Second, if conflict occurs, military-to-military activities better enable the U.S. force and its allies to more efficiently and effectively operate in coalition environments, which remain vitally important to U.S. military endeavors. Despite a decade of coalition operations in Iraq and Afghanistan—and all the interoperability gains made in those theaters—there is still much to be accomplished. If Washington wants U.S. forces to train as they would fight, then the role of the Army in building and maintaining interoperability and partner capacity is vital.
Third, highly capable, even interoperable allies and partners mean fewer American boots on the ground, lessening the burden on the Army to generate combat brigades for deployment rotations and thereby reducing costs in the long run. Without a draft, Washington will need to rely on capable allies to fill those requirements in the event of a major or longer-term conflict. Casualty risks to allied troops and America’s own are greatly reduced with increased interoperability—for example, the ability to talk on the same radio frequencies, employ the same tactics, techniques and procedures, share intelligence, and utilize the same ammunition in weapons, fuel in vehicles and energy sources at forward operating bases.
Fourth, capable allies are confident allies, and confidence in mission success is a key element in their political leadership’s willingness to engage in expeditionary operations and their public’s willingness to support those operations.
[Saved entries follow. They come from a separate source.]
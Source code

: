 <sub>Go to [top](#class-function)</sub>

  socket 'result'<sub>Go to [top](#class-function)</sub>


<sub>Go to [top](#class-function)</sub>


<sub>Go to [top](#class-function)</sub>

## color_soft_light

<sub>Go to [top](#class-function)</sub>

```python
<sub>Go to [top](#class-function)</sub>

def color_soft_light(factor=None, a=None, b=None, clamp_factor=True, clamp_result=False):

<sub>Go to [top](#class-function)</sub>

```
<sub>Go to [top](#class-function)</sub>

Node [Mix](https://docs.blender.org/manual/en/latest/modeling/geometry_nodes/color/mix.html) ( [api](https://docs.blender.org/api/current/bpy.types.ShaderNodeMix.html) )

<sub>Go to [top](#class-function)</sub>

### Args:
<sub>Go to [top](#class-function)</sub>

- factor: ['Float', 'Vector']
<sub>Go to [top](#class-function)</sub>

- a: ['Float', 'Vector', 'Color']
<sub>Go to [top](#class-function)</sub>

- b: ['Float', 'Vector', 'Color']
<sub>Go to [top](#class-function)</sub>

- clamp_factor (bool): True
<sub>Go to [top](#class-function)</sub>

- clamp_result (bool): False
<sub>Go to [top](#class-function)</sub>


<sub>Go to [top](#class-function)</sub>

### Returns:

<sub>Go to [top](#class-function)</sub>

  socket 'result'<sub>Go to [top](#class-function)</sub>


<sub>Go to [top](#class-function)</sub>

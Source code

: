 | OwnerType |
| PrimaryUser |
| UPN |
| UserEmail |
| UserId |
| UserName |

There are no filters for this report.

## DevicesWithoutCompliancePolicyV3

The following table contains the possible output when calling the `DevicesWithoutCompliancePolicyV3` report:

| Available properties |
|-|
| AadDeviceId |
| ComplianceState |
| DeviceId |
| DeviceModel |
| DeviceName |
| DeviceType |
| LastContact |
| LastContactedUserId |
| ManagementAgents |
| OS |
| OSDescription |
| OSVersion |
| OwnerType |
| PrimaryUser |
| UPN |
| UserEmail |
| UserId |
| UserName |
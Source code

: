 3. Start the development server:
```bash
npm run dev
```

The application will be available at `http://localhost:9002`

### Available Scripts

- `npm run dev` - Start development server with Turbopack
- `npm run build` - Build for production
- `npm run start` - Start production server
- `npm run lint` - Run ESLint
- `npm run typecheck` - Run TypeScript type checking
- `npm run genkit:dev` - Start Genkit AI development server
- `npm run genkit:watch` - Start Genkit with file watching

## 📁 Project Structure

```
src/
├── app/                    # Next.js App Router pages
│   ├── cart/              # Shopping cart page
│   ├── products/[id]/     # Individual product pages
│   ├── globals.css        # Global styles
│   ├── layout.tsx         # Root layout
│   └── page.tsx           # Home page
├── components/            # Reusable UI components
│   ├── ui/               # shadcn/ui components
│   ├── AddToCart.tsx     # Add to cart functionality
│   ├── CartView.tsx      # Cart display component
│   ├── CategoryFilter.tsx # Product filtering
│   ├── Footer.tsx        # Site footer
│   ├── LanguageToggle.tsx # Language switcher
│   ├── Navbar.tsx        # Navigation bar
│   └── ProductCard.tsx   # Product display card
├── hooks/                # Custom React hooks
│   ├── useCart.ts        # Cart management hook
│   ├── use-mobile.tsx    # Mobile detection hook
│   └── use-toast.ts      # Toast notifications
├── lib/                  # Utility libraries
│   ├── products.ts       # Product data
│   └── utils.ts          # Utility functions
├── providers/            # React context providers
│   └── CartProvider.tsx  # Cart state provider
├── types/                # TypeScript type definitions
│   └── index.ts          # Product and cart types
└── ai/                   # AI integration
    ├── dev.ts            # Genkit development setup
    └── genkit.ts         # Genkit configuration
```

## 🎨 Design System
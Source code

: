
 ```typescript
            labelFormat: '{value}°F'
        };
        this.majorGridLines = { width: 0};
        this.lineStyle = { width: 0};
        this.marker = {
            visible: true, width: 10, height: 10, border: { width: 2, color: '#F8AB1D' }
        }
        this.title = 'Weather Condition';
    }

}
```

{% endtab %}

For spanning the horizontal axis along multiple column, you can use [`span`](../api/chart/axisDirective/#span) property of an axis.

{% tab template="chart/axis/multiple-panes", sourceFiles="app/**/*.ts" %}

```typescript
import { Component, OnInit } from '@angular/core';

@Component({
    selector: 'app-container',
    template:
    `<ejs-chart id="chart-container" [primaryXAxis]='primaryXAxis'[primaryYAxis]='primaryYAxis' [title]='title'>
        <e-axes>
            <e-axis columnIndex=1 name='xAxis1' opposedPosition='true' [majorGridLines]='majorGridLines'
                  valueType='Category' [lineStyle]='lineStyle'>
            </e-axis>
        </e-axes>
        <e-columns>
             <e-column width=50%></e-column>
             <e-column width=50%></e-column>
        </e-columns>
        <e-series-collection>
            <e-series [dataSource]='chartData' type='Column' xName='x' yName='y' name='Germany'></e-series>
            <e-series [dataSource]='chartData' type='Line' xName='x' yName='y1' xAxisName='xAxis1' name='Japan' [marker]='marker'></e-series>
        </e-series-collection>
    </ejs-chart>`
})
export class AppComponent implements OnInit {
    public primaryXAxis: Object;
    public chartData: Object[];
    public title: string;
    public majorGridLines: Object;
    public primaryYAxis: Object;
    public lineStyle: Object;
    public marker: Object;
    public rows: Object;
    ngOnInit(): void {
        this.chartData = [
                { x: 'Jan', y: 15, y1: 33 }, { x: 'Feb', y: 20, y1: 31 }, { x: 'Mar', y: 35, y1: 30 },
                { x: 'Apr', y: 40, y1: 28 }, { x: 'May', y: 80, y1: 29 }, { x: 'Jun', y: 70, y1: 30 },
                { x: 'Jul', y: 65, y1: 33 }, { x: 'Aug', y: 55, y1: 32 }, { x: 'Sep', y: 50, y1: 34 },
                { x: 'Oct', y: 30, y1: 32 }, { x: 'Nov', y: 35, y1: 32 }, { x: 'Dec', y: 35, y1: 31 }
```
In turn, this takes the onus off Washington to lead, potentially reducing the number and type of U.S. forces necessary for any particular operation. “Leading from behind” is no epithet—it is a model applicable to situations where the interests of U.S. allies are vital but America’s are less so. The Army can help to promote the willingness of American allies to engage in expeditionary operations in defense of common interests by strengthening their capabilities and enhancing their own sense of confidence.